# What needs to be done:
Beginning with the line containing "me! :punch: |" and going on through the line containing "Consta, por testimonios", the lines below are to be returned exactly, pictures excluded and nothing added.
Extracted records Start Marker
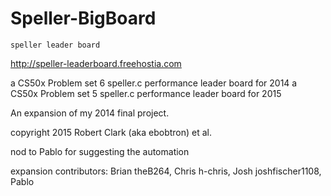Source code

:Speller-BigBoard
================

    speller leader board

http://speller-leaderboard.freehostia.com

a CS50x Problem set 6 speller.c performance leader board for 2014
a CS50x Problem set 5 speller.c performance leader board for 2015

An expansion of my 2014 final project.

copyright 2015 Robert Clark (aka ebobtron) et al. 

nod to Pablo for suggesting the automation

expansion contributors: Brian theB264, Chris h-chris, Josh joshfischer1108, Pablo






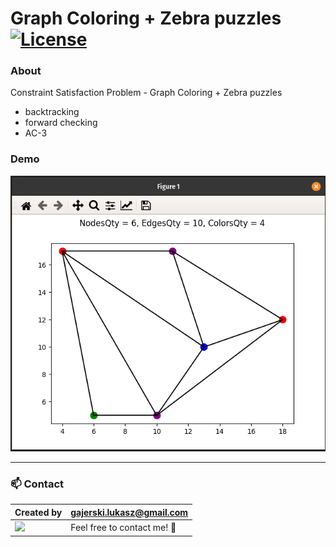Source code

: # Graph Coloring + Zebra puzzles [![License](https://img.shields.io/badge/licence-MIT-blue)](https://choosealicense.com/licenses/mit/)

### About

Constraint Satisfaction Problem - Graph Coloring + Zebra puzzles

- backtracking
- forward checking
- AC-3

### Demo

![](https://raw.githubusercontent.com/Ukasz09/CSP-graph-coloring/master/readme/demo-1.png)

---

### 📫 Contact

| Created by                                                                                                                                       | gajerski.lukasz@gmail.com        |
| ------------------------------------------------------------------------------------------------------------------------------------------------ | -------------------------------- |
| <a href="https://github.com/Ukasz09" target="_blank"><img src="https://avatars0.githubusercontent.com/u/44710226?s=460&v=4"  width="100px;"></a> | Feel free to contact me! :punch: |
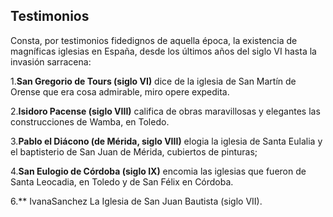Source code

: ## Testimonios

Consta, por testimonios fidedignos de aquella época, la existencia de magníficas
iglesias en España, desde los últimos años del siglo VI hasta la invasión sarracena:

1.**San Gregorio de Tours (siglo VI)** dice de la iglesia de San Martín de Orense que era
cosa admirable, miro opere expedita.

2.**Isidoro Pacense (siglo VIII)** califica de obras maravillosas y elegantes las
construcciones de Wamba, en Toledo.

3.**Pablo el Diácono (de Mérida, siglo VIII)** elogia la iglesia de Santa Eulalia y el
baptisterio de San Juan de Mérida, cubiertos de pinturas;

4.**San Eulogio de Córdoba (siglo IX)** encomia las iglesias que fueron de Santa
Leocadia, en Toledo y de San Félix en Córdoba.













6.** IvanaSanchez La Iglesia de San Juan Bautista (siglo VII).













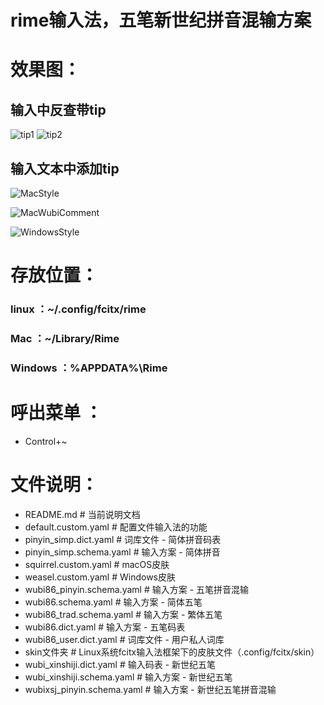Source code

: # rime输入法，五笔新世纪拼音混输方案
# 效果图：

## 输入中反查带tip

![tip1](https://gitee.com/wang-pc/rime-xinshiji_wubi_pinyin-config/raw/master/img/wubitip1.png)
![tip2](https://gitee.com/wang-pc/rime-xinshiji_wubi_pinyin-config/raw/master/img/wubitip2.png)

## 输入文本中添加tip

![MacStyle](https://gitee.com/wang-pc/rime-xinshiji_wubi_pinyin-config/raw/master/img/wubicomment1.png)

![MacWubiComment](https://gitee.com/wang-pc/rime-xinshiji_wubi_pinyin-config/raw/master/img/wubicomment2.png)

![WindowsStyle](https://gitee.com/wang-pc/rime-xinshiji_wubi_pinyin-config/raw/master/img/window.png)

# 存放位置：

###   linux                            ：~/.config/fcitx/rime  
###   Mac                             ：~/Library/Rime      
###   Windows                   ：%APPDATA%\Rime 

# 呼出菜单   ：
-  Control+~     

# 文件说明：
-   README.md                     # 当前说明文档                         
-   default.custom.yaml           # 配置文件输入法的功能                                                     
-   pinyin_simp.dict.yaml         # 词库文件 - 简体拼音码表
-   pinyin_simp.schema.yaml       # 输入方案 - 简体拼音                                                          
-   squirrel.custom.yaml          # macOS皮肤                                                                          
-   weasel.custom.yaml            # Windows皮肤                                                                     
-   wubi86_pinyin.schema.yaml     # 输入方案 - 五笔拼音混输                                                        
-   wubi86.schema.yaml            # 输入方案 - 简体五笔                                                           
-   wubi86_trad.schema.yaml       # 输入方案 - 繁体五笔                             
-   wubi86.dict.yaml              # 输入方案 - 五笔码表                                                 
-   wubi86_user.dict.yaml         # 词库文件 - 用户私人词库  
-   skin文件夹                    # Linux系统fcitx输入法框架下的皮肤文件（.config/fcitx/skin）
-   wubi_xinshiji.dict.yaml       # 输入码表 - 新世纪五笔
-   wubi_xinshiji.schema.yaml     # 输入方案 - 新世纪五笔
-   wubixsj_pinyin.schema.yaml    # 输入方案 - 新世纪五笔拼音混输

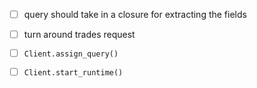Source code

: - [ ] query should take in a closure for extracting the fields

- [ ] turn around trades request

- [ ] `Client.assign_query()`

- [ ] `Client.start_runtime()`
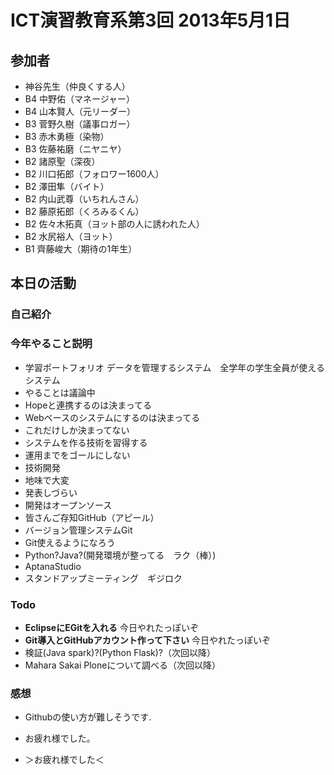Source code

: 
# ICT演習教育系第3回 2013年5月1日
## 参加者
* 神谷先生（仲良くする人）
* B4 中野佑（マネージャー）
* B4 山本賢人（元リーダー）
* B3 菅野久樹（議事ロガー）
* B3 赤木勇極（染物）
* B3 佐藤祐磨（ニヤニヤ）
* B2 諸原聖（深夜）
* B2 川口拓郎（フォロワー1600人）
* B2 澤田隼（バイト）
* B2 内山武尊（いちれんさん）
* B2 藤原拓郎（くろみるくん）
* B2 佐々木拓真（ヨット部の人に誘われた人）
* B2 水尻裕人（ヨット）
* B1 齊藤峻大（期待の1年生）

## 本日の活動
### 自己紹介
### 今年やること説明
* 学習ポートフォリオ データを管理するシステム　全学年の学生全員が使えるシステム
* やることは議論中
* Hopeと連携するのは決まってる
* Webベースのシステムにするのは決まってる
* これだけしか決まってない
* システムを作る技術を習得する
* 運用までをゴールにしない
* 技術開発
* 地味で大変
* 発表しづらい
* 開発はオープンソース
* 皆さんご存知GitHub（アピール）
* バージョン管理システムGit
* Git使えるようになろう
* Python?Java?(開発環境が整ってる　ラク（棒）)
* AptanaStudio
* スタンドアップミーティング　ギジロク

### Todo
* **EclipseにEGitを入れる** 今日やれたっぽいぞ
* **Git導入とGitHubアカウント作って下さい** 今日やれたっぽいぞ
* 検証(Java spark)?(Python Flask)?（次回以降）
* Mahara Sakai Ploneについて調べる（次回以降）

### 感想
* Githubの使い方が難しそうです.
* お疲れ様でした。

* ＞お疲れ様でした＜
Extracted records End Marker
# Written solution:
| <a href="https://github.com/Ukasz09" target="_blank"><img src="https://avatars0.githubusercontent.com/u/44710226?s=460&v=4"  width="100px;"></a> | Feel free to contact me! :punch: |
Source code

: ## Testimonios

Consta, por testimonios fidedignos de aquella época, la existencia de magníficas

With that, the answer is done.